_WHAT THE TASK REQUIRES_
Instruction for the data below: set down exactly the lines from the line with "이러한 기능은 [버전" to the line with "### Capacitor CLI로", inclusive, and no others.

_Data extracted from a collection_
====
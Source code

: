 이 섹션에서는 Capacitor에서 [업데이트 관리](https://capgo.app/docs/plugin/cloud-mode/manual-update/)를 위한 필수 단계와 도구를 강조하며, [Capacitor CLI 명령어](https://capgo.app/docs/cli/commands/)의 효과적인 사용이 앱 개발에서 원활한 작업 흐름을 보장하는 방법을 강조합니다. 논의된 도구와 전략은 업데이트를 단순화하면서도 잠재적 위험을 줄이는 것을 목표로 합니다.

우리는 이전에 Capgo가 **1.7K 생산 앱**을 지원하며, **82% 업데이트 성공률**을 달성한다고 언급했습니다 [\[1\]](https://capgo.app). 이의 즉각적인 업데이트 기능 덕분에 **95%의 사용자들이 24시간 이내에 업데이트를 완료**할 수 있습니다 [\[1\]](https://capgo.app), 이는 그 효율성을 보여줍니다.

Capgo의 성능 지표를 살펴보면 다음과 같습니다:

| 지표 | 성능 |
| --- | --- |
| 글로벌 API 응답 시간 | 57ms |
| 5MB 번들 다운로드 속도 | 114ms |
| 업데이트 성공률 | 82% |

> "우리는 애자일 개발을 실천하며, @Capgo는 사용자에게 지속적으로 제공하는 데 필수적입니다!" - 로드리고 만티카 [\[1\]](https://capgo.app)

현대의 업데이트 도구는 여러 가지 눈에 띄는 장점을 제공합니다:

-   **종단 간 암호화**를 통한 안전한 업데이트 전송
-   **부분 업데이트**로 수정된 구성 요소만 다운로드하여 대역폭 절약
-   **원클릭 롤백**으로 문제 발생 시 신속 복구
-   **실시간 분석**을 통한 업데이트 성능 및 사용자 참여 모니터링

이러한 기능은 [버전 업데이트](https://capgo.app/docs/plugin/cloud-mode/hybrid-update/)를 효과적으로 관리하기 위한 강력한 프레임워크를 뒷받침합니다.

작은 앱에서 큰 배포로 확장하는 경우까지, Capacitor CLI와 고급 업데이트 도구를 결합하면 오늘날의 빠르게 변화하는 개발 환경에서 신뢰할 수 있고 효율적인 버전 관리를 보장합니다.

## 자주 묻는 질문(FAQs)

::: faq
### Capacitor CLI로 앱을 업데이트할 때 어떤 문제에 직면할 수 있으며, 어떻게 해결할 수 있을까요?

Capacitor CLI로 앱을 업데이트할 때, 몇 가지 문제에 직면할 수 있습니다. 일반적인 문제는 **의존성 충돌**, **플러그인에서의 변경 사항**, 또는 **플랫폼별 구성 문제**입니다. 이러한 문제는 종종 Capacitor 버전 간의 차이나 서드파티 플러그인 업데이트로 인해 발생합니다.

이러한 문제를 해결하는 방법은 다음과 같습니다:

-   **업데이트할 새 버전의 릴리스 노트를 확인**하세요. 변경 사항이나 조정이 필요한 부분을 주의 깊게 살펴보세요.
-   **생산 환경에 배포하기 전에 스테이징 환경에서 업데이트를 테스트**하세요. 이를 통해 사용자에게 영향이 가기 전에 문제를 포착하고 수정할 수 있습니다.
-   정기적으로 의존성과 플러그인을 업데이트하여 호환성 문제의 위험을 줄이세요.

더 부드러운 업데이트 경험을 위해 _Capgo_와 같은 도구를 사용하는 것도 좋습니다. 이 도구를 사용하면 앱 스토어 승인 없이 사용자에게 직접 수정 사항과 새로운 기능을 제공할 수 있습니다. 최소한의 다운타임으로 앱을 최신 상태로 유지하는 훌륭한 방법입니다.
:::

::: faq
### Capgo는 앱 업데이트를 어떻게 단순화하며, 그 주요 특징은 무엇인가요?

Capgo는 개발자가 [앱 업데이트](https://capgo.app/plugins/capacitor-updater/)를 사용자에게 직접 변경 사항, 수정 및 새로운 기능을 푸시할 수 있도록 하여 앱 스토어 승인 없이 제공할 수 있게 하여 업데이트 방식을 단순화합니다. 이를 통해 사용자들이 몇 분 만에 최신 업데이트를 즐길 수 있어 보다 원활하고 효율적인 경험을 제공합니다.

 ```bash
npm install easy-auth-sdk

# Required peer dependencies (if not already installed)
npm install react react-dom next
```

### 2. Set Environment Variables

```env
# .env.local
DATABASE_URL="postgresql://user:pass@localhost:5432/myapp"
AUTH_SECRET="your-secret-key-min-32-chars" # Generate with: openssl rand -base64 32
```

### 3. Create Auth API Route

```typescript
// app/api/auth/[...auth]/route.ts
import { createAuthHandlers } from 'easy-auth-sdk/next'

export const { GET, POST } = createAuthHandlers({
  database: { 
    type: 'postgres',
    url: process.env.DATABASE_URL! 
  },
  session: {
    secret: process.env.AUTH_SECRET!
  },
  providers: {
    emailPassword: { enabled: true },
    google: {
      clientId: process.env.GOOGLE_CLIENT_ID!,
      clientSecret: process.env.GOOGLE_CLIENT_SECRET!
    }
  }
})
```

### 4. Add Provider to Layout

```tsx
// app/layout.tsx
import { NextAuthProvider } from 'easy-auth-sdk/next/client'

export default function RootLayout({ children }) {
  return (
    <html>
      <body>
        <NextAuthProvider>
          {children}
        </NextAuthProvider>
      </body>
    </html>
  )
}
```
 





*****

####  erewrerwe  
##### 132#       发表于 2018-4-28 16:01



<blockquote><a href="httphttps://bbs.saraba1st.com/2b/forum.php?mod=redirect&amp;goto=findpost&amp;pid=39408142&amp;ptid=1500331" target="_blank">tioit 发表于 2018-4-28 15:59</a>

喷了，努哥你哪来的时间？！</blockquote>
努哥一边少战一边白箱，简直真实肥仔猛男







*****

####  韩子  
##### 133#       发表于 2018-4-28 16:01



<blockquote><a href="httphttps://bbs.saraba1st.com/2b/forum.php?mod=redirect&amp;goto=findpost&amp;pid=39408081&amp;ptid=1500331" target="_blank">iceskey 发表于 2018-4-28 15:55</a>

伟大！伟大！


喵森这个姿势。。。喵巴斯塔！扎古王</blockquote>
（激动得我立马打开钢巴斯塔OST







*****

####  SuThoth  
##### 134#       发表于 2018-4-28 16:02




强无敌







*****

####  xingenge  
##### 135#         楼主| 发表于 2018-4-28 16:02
====
_YOUR RESPONSE_
이러한 기능은 [버전 업데이트](https://capgo.app/docs/plugin/cloud-mode/hybrid-update/)를 효과적으로 관리하기 위한 강력한 프레임워크를 뒷받침합니다.

작은 앱에서 큰 배포로 확장하는 경우까지, Capacitor CLI와 고급 업데이트 도구를 결합하면 오늘날의 빠르게 변화하는 개발 환경에서 신뢰할 수 있고 효율적인 버전 관리를 보장합니다.

## 자주 묻는 질문(FAQs)

::: faq
### Capacitor CLI로 앱을 업데이트할 때 어떤 문제에 직면할 수 있으며, 어떻게 해결할 수 있을까요?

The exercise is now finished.